Marion County’s top court official is calling for an overhaul of how the court system is funded, as the coronavirus pandemic constricts revenue and impedes many vital court operations.

Clerk of the Circuit Court David Ellspermann, in a July 28 letter to Circuit Judge Edward Scott, the top administrative judge in the 5th Judicial Circuit, said a nosedive in the number of traffic tickets – down 28 percent this year — is stressing his budget.

Consequently, his staff’s ability to oversee many essential court actions has been compromised.

Ellspermann explained that many types of cases do not have filing fees attached, and thus the court system relies on revenue from traffic citations for funding.

Those include criminal cases (both felony and misdemeanor); domestic violence; risk protection orders; civil, family and probate cases where the petitioner lacks the income to pay a filing fee; Baker Act and Marchman Act cases, where people are involuntarily committed for mental health matters or substance abuse; and juvenile cases.

During “normal times,” he wrote, the underpinning for this system is the 450 tickets law enforcement officers throughout Marion County write each week on average.

When COVID-19 raged the worst, that volume plunged to a low of 58 tickets in one week, he noted.
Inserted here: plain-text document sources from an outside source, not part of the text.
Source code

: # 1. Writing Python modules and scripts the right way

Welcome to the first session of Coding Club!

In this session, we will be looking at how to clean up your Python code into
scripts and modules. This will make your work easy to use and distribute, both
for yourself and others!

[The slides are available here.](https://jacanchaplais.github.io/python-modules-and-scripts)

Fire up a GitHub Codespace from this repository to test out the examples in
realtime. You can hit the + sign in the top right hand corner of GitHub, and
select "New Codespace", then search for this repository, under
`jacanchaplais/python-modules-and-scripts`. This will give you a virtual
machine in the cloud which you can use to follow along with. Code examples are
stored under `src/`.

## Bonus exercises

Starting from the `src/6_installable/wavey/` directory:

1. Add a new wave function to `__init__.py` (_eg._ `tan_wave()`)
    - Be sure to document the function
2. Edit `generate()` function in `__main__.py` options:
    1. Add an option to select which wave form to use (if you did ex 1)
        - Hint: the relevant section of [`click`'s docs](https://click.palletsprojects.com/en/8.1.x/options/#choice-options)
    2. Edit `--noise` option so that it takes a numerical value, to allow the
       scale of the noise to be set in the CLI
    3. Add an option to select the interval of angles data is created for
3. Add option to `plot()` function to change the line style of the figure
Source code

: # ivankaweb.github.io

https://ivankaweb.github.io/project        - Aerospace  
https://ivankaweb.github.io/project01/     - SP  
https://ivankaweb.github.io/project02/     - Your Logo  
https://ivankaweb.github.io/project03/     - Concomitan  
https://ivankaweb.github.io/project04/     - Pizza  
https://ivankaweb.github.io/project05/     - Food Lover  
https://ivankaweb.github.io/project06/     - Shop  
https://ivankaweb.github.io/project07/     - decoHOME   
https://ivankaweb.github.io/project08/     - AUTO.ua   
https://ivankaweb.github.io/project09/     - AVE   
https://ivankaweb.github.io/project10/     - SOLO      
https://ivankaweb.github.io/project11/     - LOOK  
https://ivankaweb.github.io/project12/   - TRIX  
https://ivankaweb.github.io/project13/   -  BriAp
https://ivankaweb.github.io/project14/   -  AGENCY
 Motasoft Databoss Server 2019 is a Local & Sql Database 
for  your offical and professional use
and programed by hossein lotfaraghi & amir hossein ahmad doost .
Over the last month, the weekly average has run about 240.

As a result, for the last quarter of the fiscal year, which ends Sept. 30, the clerk’s office faces slashing $475,000, or 21 percent, from its budget.

Ellspermann noted he tried to delay the impact. He implemented a hiring freeze in March that has left seven necessary jobs vacant, and he has shifted staff around.
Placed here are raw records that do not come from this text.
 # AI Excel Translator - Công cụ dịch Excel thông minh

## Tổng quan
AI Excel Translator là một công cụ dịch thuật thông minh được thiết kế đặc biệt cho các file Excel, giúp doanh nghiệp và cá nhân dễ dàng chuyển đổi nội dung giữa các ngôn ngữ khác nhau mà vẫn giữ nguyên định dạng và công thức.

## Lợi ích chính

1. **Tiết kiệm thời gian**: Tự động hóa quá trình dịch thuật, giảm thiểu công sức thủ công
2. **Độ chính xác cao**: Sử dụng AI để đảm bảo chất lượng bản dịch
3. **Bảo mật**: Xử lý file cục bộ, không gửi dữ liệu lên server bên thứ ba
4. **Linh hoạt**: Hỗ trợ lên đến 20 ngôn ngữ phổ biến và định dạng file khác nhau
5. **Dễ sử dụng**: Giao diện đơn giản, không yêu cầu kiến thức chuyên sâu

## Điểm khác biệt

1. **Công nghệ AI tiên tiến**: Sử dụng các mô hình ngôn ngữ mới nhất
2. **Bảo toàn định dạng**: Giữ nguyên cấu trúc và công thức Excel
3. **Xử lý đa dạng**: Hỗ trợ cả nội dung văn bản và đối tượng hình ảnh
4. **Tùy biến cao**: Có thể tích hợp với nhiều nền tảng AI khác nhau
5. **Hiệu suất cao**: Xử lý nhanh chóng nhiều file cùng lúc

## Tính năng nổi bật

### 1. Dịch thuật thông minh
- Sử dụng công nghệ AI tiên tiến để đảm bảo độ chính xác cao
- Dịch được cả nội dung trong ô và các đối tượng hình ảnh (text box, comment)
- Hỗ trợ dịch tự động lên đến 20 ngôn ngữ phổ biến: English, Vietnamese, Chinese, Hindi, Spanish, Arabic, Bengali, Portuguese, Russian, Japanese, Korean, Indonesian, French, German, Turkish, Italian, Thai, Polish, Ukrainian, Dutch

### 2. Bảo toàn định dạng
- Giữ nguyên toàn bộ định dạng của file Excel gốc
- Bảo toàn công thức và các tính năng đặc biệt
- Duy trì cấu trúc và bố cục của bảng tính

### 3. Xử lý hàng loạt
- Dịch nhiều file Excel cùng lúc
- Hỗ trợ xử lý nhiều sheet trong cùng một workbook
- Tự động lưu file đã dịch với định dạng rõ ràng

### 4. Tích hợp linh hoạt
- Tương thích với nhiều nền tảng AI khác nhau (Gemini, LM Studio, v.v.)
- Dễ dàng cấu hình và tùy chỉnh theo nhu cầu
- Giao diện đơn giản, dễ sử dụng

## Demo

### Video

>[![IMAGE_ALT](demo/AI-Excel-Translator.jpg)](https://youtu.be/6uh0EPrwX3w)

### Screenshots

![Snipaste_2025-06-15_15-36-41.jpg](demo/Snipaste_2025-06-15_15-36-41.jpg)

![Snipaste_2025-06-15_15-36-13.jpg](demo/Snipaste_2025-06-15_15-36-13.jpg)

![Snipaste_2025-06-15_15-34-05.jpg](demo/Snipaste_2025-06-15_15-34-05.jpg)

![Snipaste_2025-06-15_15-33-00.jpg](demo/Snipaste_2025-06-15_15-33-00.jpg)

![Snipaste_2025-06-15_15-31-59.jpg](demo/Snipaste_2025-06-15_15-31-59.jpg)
Still, meeting the budget will require laying off or furloughing the equivalent of 2,080 hours over the next nine weeks, according to the letter.

That will affect the workload of every employee, he maintained, and have an adverse impact on how effectively cases are processed.

And when the pandemic-related restrictions are relieved, the court staff will be flooded with unresolved cases, especially foreclosure, eviction and criminal actions, Ellspermann added.

In reshaping the priorities, civil, probate and family cases will be processed with less urgency. “Obviously,” he wrote, “this will frustrate citizens who expect their cases to be processed in a timely manner.”

Ultimately, though, Ellspermann is urging policymakers to consider overhauling the funding mechanism to brace the system for the long haul.

“The purpose of this letter,” he noted, “is to make you aware of the current situation and to plead with you to help fix this broken funding model for Clerks and ask the Governor for emergency funding” — a request that Tallahassee has ignored so far.

“It is simply unsustainable to continue trying to fund essential court operations through citizens who receive traffic citations,” Ellspermann concluded.

“Our government’s responsibility is to provide a responsive court system. Together, I know we can find a funding solution that can be sustainable for years to come.”

According to the Marion County Bar Association, Ellspermann also sent the letter to Circuit Judge Daniel Merritt, chief judge of the 5th Circuit. Neither Merritt nor Scott could be reached for comment.